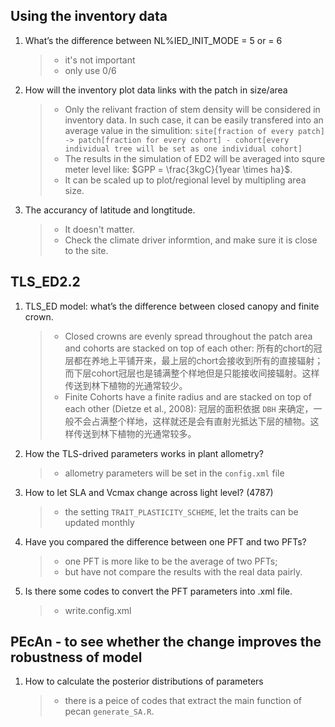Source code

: ## Using the inventory data 

1. What’s the difference between NL%IED_INIT_MODE = 5 or = 6
    > - it's not important
    > - only use 0/6

2. How will the inventory plot data links with the patch in size/area 
    > - Only the relivant fraction of stem density will be considered in inventory data. In such case, it can be easily transfered into an average value in the  simulition: `site[fraction of every patch] -> patch[fraction for every cohort] - cohort[every individual tree will be set as one individual cohort]`
    > - The results in the simulation of ED2 will be averaged into squre meter level like: $GPP = \frac{3kgC}{1year \times ha}$. 
    > - It can be scaled up to plot/regional level by multipling area size.

3. The accurancy of latitude and longtitude.
    >  - It doesn't matter.
    >  - Check the climate driver informtion, and make sure it is close to the site.

## TLS_ED2.2

1. TLS_ED model: what’s the difference between closed canopy and finite crown.
    > - Closed crowns are evenly spread throughout the patch area and cohorts are stacked on top of each other: 所有的chort的冠层都在养地上平铺开来，最上层的chort会接收到所有的直接辐射；而下层cohort冠层也是铺满整个样地但是只能接收间接辐射。这样传送到林下植物的光通常较少。
    > - Finite Cohorts have a finite radius and are stacked on top of each other (Dietze et al., 2008): 冠层的面积依据 `DBH` 来确定，一般不会占满整个样地，这样就还是会有直射光抵达下层的植物。这样传送到林下植物的光通常较多。

2. How the TLS-drived parameters works in plant allometry?
    > - allometry parameters will be set in the `config.xml` file

4. How to let SLA and Vcmax change across light level? (4787)
    > - the setting `TRAIT_PLASTICITY_SCHEME`, let the traits can be updated monthly
    
6. Have you compared the difference between one PFT and two PFTs?
    > - one PFT is more like to be the average of two PFTs;
    > - but have not compare the results with the real data pairly.

7. Is there some codes to convert the PFT parameters into .xml file.
    > - write.config.xml

## PEcAn - to see whether the change improves the robustness of model

1. How to calculate the posterior distributions of parameters
    > - there is a peice of codes that extract the main function of pecan `generate_SA.R`.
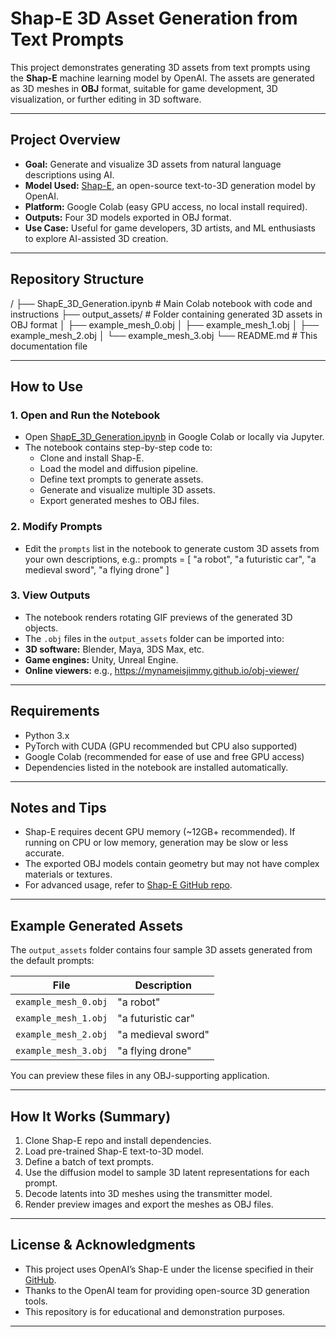 # Shap-E 3D Asset Generation from Text Prompts

This project demonstrates generating 3D assets from text prompts using the **Shap-E** machine learning model by OpenAI. The assets are generated as 3D meshes in **OBJ** format, suitable for game development, 3D visualization, or further editing in 3D software.

---

## Project Overview

- **Goal:** Generate and visualize 3D assets from natural language descriptions using AI.
- **Model Used:** [Shap-E](https://github.com/openai/shap-e), an open-source text-to-3D generation model by OpenAI.
- **Platform:** Google Colab (easy GPU access, no local install required).
- **Outputs:** Four 3D models exported in OBJ format.
- **Use Case:** Useful for game developers, 3D artists, and ML enthusiasts to explore AI-assisted 3D creation.

---

## Repository Structure

/
├── ShapE_3D_Generation.ipynb # Main Colab notebook with code and instructions
├── output_assets/ # Folder containing generated 3D assets in OBJ format
│   ├── example_mesh_0.obj
│   ├── example_mesh_1.obj
│   ├── example_mesh_2.obj
│   └── example_mesh_3.obj
└── README.md # This documentation file


---

## How to Use

### 1. Open and Run the Notebook

- Open [ShapE_3D_Generation.ipynb](./ShapE_3D_Generation.ipynb) in Google Colab or locally via Jupyter.
- The notebook contains step-by-step code to:
  - Clone and install Shap-E.
  - Load the model and diffusion pipeline.
  - Define text prompts to generate assets.
  - Generate and visualize multiple 3D assets.
  - Export generated meshes to OBJ files.

### 2. Modify Prompts

- Edit the `prompts` list in the notebook to generate custom 3D assets from your own descriptions, e.g.:
prompts = [
"a robot",
"a futuristic car",
"a medieval sword",
"a flying drone"
]


### 3. View Outputs

- The notebook renders rotating GIF previews of the generated 3D objects.
- The `.obj` files in the `output_assets` folder can be imported into:
- **3D software:** Blender, Maya, 3DS Max, etc.
- **Game engines:** Unity, Unreal Engine.
- **Online viewers:** e.g., https://mynameisjimmy.github.io/obj-viewer/

---

## Requirements

- Python 3.x
- PyTorch with CUDA (GPU recommended but CPU also supported)
- Google Colab (recommended for ease of use and free GPU access)
- Dependencies listed in the notebook are installed automatically.

---

## Notes and Tips

- Shap-E requires decent GPU memory (~12GB+ recommended). If running on CPU or low memory, generation may be slow or less accurate.
- The exported OBJ models contain geometry but may not have complex materials or textures.
- For advanced usage, refer to [Shap-E GitHub repo](https://github.com/openai/shap-e).

---

## Example Generated Assets

The `output_assets` folder contains four sample 3D assets generated from the default prompts:

| File                 | Description           |
|----------------------|-----------------------|
| `example_mesh_0.obj` | "a robot"             |
| `example_mesh_1.obj` | "a futuristic car"    |
| `example_mesh_2.obj` | "a medieval sword"    |
| `example_mesh_3.obj` | "a flying drone"      |

You can preview these files in any OBJ-supporting application.

---

## How It Works (Summary)

1. Clone Shap-E repo and install dependencies.
2. Load pre-trained Shap-E text-to-3D model.
3. Define a batch of text prompts.
4. Use the diffusion model to sample 3D latent representations for each prompt.
5. Decode latents into 3D meshes using the transmitter model.
6. Render preview images and export the meshes as OBJ files.

---

## License & Acknowledgments

- This project uses OpenAI’s Shap-E under the license specified in their [GitHub](https://github.com/openai/shap-e).
- Thanks to the OpenAI team for providing open-source 3D generation tools.
- This repository is for educational and demonstration purposes.

---


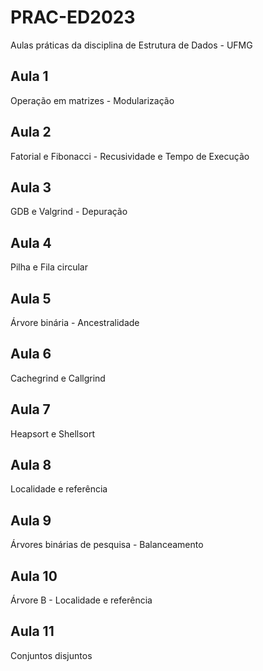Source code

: # PRAC-ED2023
Aulas práticas da disciplina de Estrutura de Dados - UFMG

## Aula 1
Operação em matrizes - Modularização
## Aula 2
Fatorial e Fibonacci - Recusividade e Tempo de Execução
## Aula 3
GDB e Valgrind - Depuração
## Aula 4
Pilha e Fila circular
## Aula 5
Árvore binária - Ancestralidade
## Aula 6
Cachegrind e Callgrind
## Aula 7
Heapsort e Shellsort
## Aula 8
Localidade e referência
## Aula 9
Árvores binárias de pesquisa - Balanceamento
## Aula 10
Árvore B - Localidade e referência
## Aula 11
Conjuntos disjuntos

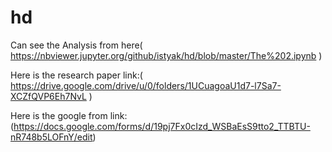 # hd
Can see the Analysis from here( https://nbviewer.jupyter.org/github/istyak/hd/blob/master/The%202.ipynb )

Here is the research paper link:( https://drive.google.com/drive/u/0/folders/1UCuagoaU1d7-l7Sa7-XCZfQVP6Eh7NvL )

Here is the google from link: (https://docs.google.com/forms/d/19pj7Fx0cIzd_WSBaEsS9tto2_TTBTU-nR748b5LOFnY/edit)
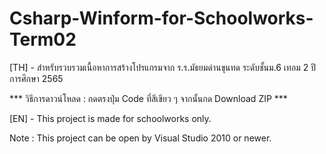 # Csharp-Winform-for-Schoolworks-Term02
[TH] - สำหรับรวบรวมเนื้อหาการสร้างโปรแกรมจาก ร.ร.มัธยมด่านขุนทด ระดับชั้นม.6 เทอม 2 ปีการศึกษา 2565

*** วิธีการดาวน์โหลด : กดตรงปุ่ม Code ที่สีเขียว ๆ จากนั้นกด Download ZIP ***

[EN] - This project is made for schoolworks only. 

Note : This project can be open by Visual Studio 2010 or newer.
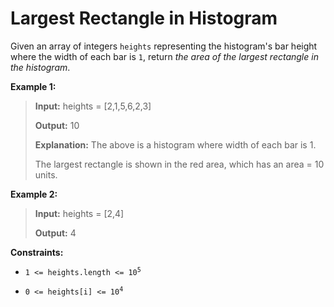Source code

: # Largest Rectangle in Histogram

Given an array of integers <code>heights</code> representing the histogram's bar height where the width of each bar is <code>1</code>, return *the area of the largest rectangle in the histogram*.


**Example 1:**
>
> **Input:** heights = [2,1,5,6,2,3]
>
> **Output:** 10
>
> **Explanation:** The above is a histogram where width of each bar is 1.
>
> The largest rectangle is shown in the red area, which has an area = 10 units.

**Example 2:**
>
> **Input:** heights = [2,4]
>
> **Output:** 4


**Constraints:**

- <code>1 &lt;= heights.length &lt;= 10<sup>5</sup></code>

- <code>0 &lt;= heights[i] &lt;= 10<sup>4</sup></code>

+ + + + + + +

→ Exercise directions:
Copy out the listing exactly as it stands, but not the pictures.

→ Solution:
Source code

: ## Using the inventory data 

1. What’s the difference between NL%IED_INIT_MODE = 5 or = 6
    > - it's not important
    > - only use 0/6

2. How will the inventory plot data links with the patch in size/area 
    > - Only the relivant fraction of stem density will be considered in inventory data. In such case, it can be easily transfered into an average value in the  simulition: `site[fraction of every patch] -> patch[fraction for every cohort] - cohort[every individual tree will be set as one individual cohort]`
    > - The results in the simulation of ED2 will be averaged into squre meter level like: $GPP = \frac{3kgC}{1year \times ha}$. 
    > - It can be scaled up to plot/regional level by multipling area size.

3. The accurancy of latitude and longtitude.
    >  - It doesn't matter.
    >  - Check the climate driver informtion, and make sure it is close to the site.

## TLS_ED2.2

1. TLS_ED model: what’s the difference between closed canopy and finite crown.
    > - Closed crowns are evenly spread throughout the patch area and cohorts are stacked on top of each other: 所有的chort的冠层都在养地上平铺开来，最上层的chort会接收到所有的直接辐射；而下层cohort冠层也是铺满整个样地但是只能接收间接辐射。这样传送到林下植物的光通常较少。
    > - Finite Cohorts have a finite radius and are stacked on top of each other (Dietze et al., 2008): 冠层的面积依据 `DBH` 来确定，一般不会占满整个样地，这样就还是会有直射光抵达下层的植物。这样传送到林下植物的光通常较多。

2. How the TLS-drived parameters works in plant allometry?
    > - allometry parameters will be set in the `config.xml` file

4. How to let SLA and Vcmax change across light level? (4787)
    > - the setting `TRAIT_PLASTICITY_SCHEME`, let the traits can be updated monthly
    
6. Have you compared the difference between one PFT and two PFTs?
    > - one PFT is more like to be the average of two PFTs;
    > - but have not compare the results with the real data pairly.

7. Is there some codes to convert the PFT parameters into .xml file.
    > - write.config.xml

## PEcAn - to see whether the change improves the robustness of model

1. How to calculate the posterior distributions of parameters
    > - there is a peice of codes that extract the main function of pecan `generate_SA.R`.
 # Shap-E 3D Asset Generation from Text Prompts

This project demonstrates generating 3D assets from text prompts using the **Shap-E** machine learning model by OpenAI. The assets are generated as 3D meshes in **OBJ** format, suitable for game development, 3D visualization, or further editing in 3D software.

---

## Project Overview

- **Goal:** Generate and visualize 3D assets from natural language descriptions using AI.
- **Model Used:** [Shap-E](https://github.com/openai/shap-e), an open-source text-to-3D generation model by OpenAI.
- **Platform:** Google Colab (easy GPU access, no local install required).
- **Outputs:** Four 3D models exported in OBJ format.
- **Use Case:** Useful for game developers, 3D artists, and ML enthusiasts to explore AI-assisted 3D creation.

---

## Repository Structure

/
├── ShapE_3D_Generation.ipynb # Main Colab notebook with code and instructions
├── output_assets/ # Folder containing generated 3D assets in OBJ format
│   ├── example_mesh_0.obj
│   ├── example_mesh_1.obj
│   ├── example_mesh_2.obj
│   └── example_mesh_3.obj
└── README.md # This documentation file


---

## How to Use

### 1. Open and Run the Notebook

- Open [ShapE_3D_Generation.ipynb](./ShapE_3D_Generation.ipynb) in Google Colab or locally via Jupyter.
- The notebook contains step-by-step code to:
  - Clone and install Shap-E.
  - Load the model and diffusion pipeline.
  - Define text prompts to generate assets.
  - Generate and visualize multiple 3D assets.
  - Export generated meshes to OBJ files.

### 2. Modify Prompts

- Edit the `prompts` list in the notebook to generate custom 3D assets from your own descriptions, e.g.:
prompts = [
"a robot",
"a futuristic car",
"a medieval sword",
"a flying drone"
]


### 3. View Outputs

- The notebook renders rotating GIF previews of the generated 3D objects.
- The `.obj` files in the `output_assets` folder can be imported into:
- **3D software:** Blender, Maya, 3DS Max, etc.
- **Game engines:** Unity, Unreal Engine.
- **Online viewers:** e.g., https://mynameisjimmy.github.io/obj-viewer/

---

## Requirements

- Python 3.x
- PyTorch with CUDA (GPU recommended but CPU also supported)
- Google Colab (recommended for ease of use and free GPU access)
- Dependencies listed in the notebook are installed automatically.

---

## Notes and Tips

- Shap-E requires decent GPU memory (~12GB+ recommended). If running on CPU or low memory, generation may be slow or less accurate.
- The exported OBJ models contain geometry but may not have complex materials or textures.
- For advanced usage, refer to [Shap-E GitHub repo](https://github.com/openai/shap-e).

---

## Example Generated Assets

The `output_assets` folder contains four sample 3D assets generated from the default prompts:

| File                 | Description           |
|----------------------|-----------------------|
| `example_mesh_0.obj` | "a robot"             |
| `example_mesh_1.obj` | "a futuristic car"    |
| `example_mesh_2.obj` | "a medieval sword"    |
| `example_mesh_3.obj` | "a flying drone"      |

You can preview these files in any OBJ-supporting application.

---

## How It Works (Summary)

1. Clone Shap-E repo and install dependencies.
2. Load pre-trained Shap-E text-to-3D model.
3. Define a batch of text prompts.
4. Use the diffusion model to sample 3D latent representations for each prompt.
5. Decode latents into 3D meshes using the transmitter model.
6. Render preview images and export the meshes as OBJ files.

---

## License & Acknowledgments

- This project uses OpenAI’s Shap-E under the license specified in their [GitHub](https://github.com/openai/shap-e).
- Thanks to the OpenAI team for providing open-source 3D generation tools.
- This repository is for educational and demonstration purposes.

---


Source code

: # PRAC-ED2023
Aulas práticas da disciplina de Estrutura de Dados - UFMG

## Aula 1
Operação em matrizes - Modularização
## Aula 2
Fatorial e Fibonacci - Recusividade e Tempo de Execução
## Aula 3
GDB e Valgrind - Depuração
## Aula 4
Pilha e Fila circular
## Aula 5
Árvore binária - Ancestralidade
## Aula 6
Cachegrind e Callgrind
## Aula 7
Heapsort e Shellsort
## Aula 8
Localidade e referência
## Aula 9
Árvores binárias de pesquisa - Balanceamento
## Aula 10
Árvore B - Localidade e referência
## Aula 11
Conjuntos disjuntos

 # hd
Can see the Analysis from here( https://nbviewer.jupyter.org/github/istyak/hd/blob/master/The%202.ipynb )

Here is the research paper link:( https://drive.google.com/drive/u/0/folders/1UCuagoaU1d7-l7Sa7-XCZfQVP6Eh7NvL )

Here is the google from link: (https://docs.google.com/forms/d/19pj7Fx0cIzd_WSBaEsS9tto2_TTBTU-nR748b5LOFnY/edit)
 # Csharp-Winform-for-Schoolworks-Term02
[TH] - สำหรับรวบรวมเนื้อหาการสร้างโปรแกรมจาก ร.ร.มัธยมด่านขุนทด ระดับชั้นม.6 เทอม 2 ปีการศึกษา 2565

*** วิธีการดาวน์โหลด : กดตรงปุ่ม Code ที่สีเขียว ๆ จากนั้นกด Download ZIP ***

[EN] - This project is made for schoolworks only. 

Note : This project can be open by Visual Studio 2010 or newer.
Source code

: # Largest Rectangle in Histogram

Given an array of integers <code>heights</code> representing the histogram's bar height where the width of each bar is <code>1</code>, return *the area of the largest rectangle in the histogram*.


**Example 1:**
>
> **Input:** heights = [2,1,5,6,2,3]
>
> **Output:** 10
>
> **Explanation:** The above is a histogram where width of each bar is 1.
>
> The largest rectangle is shown in the red area, which has an area = 10 units.

**Example 2:**
>
> **Input:** heights = [2,4]
>
> **Output:** 4


**Constraints:**

- <code>1 &lt;= heights.length &lt;= 10<sup>5</sup></code>

- <code>0 &lt;= heights[i] &lt;= 10<sup>4</sup></code>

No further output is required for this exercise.